La evaluación, vista en término generales, opera como mecanismo distributivo, que abre o cierra oportunidades de vida, lo que le ha permitido penetrar hasta modificar la cultura académica. Dentro del contexto valorativo que acompañó a la evaluación ha habido un claro relajamiento del “ethos” académico como resultado de los cambios acaecidos en las universidades. Y, desde luego, hoy casi nadie pone resistencia a la evaluación. Forma parte del imaginario.

Las comunidades académicas la aceptan porque no visualizan todas las repercusiones que ha tenido más allá del plano persona.
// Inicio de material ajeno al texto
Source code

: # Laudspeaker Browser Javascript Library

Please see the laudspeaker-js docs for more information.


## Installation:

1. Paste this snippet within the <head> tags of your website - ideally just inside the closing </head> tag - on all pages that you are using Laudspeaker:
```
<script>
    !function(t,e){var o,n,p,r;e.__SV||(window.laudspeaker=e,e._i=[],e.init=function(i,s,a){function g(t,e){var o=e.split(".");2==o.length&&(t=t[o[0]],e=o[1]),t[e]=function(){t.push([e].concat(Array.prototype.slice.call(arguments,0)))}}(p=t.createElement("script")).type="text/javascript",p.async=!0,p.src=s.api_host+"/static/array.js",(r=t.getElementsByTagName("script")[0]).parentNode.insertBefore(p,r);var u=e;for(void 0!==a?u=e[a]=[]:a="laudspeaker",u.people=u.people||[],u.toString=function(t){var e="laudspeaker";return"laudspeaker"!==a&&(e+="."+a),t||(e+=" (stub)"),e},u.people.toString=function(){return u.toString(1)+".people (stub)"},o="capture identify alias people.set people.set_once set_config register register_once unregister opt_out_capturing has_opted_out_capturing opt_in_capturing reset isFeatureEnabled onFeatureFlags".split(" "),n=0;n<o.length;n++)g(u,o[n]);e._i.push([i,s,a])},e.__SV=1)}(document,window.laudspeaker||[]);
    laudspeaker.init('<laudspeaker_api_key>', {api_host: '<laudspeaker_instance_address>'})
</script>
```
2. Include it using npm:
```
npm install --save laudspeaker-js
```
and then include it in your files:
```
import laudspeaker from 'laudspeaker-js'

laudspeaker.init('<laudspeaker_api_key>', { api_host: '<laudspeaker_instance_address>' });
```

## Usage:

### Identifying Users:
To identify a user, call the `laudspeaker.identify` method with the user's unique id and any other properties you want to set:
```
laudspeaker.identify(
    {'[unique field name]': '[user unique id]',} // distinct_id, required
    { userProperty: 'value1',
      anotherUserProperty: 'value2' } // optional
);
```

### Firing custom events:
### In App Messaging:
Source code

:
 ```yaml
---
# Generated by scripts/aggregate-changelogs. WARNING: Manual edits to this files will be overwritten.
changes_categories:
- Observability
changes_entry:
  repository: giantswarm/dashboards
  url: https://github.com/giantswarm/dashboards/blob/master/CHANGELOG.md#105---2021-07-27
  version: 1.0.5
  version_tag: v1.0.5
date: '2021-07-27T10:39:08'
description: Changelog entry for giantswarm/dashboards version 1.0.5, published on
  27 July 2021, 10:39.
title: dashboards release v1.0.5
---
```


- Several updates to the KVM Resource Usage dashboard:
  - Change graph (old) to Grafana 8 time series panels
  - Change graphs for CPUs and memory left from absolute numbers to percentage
Actualmente, creo que es indispensable estudiar con rigor cuáles han sido los efectos políticos de todo el engranaje que cubre la evaluación, porque ha influido en cambiar la “correlación de fuerzas” entre el gobierno y las universidades, como en el interior de éstas.

Probablemente tal cambio ha sido relevante para que exista gobernabilidad en estas instituciones, lo que no quiere decir que hayan desaparecido tensiones comunitarias con las autoridades.

Entre los que se pueden destacar se encuentran el debilitamiento institucional, la diversificación de esfuerzos de los rectorados para tratar con múltiples agencias del gobierno y del poder público federal y estatal los presupuestos y apoyos económicos, un mayor énfasis en la gestión que en la conducción, el desplazamiento de los cuerpos colegiados sancionados en el marco jurídico institucional por otros de carácter externo que se manejan con sus propias reglas.

Finalmente, todo este entorno se ha relacionado con la pérdida de influencia de los sindicatos, que antaño fueron un actor trascendente en la vida universitaria.

Asimismo, la evaluación del trabajo académico mediante el pago por méritos ha provocado que el ingreso de profesores e investigadores se componga en una gran proporción de lo que se recibe por becas. Este sistema en el cual se funda la deshomologación salarial ha generado un mayor individualismo entre ellos. Con él ha reinado la apatía para defender sus intereses colectivos.

Difícilmente aceptan convocatorios para cambiar las condiciones de trabajo prevalecientes o para enfrentar situaciones que debilitan o vulneran a las instituciones en las cuales prestan sus servicios, sobre todo en momentos cruciales marcados por situaciones conflictivas externas o internas.

Es cierto que las políticas de evaluación han tenido algunos resultados positivos sobre la academia y el funcionamiento de las universidades. Pero después de muchos años cabe preguntar cuáles han sido sus resultados para el avance de la academia y cuál es el balance entre lo positivo y lo negativo.

Los universitarios queremos firmemente que las relaciones de nuestras instituciones con la sociedad y el poder público nos sean favorables para transformarnos y lograr un nivel académico más alto para beneficio de los estudiantes y del propio país.

Y eso significa que el sistema de evaluación sirva para que se aprenda y, por tanto, para corregir errores o desviaciones.

La evaluación debería sernos útil para fortalecer a las universidades, hacer más vigorosas las identidades y el sentido de pertenencia de quienes convivimos en ellas todos los días. Tendríamos menos estrés, estaríamos más saludables y realizados intelectualmente. ¿No le parece?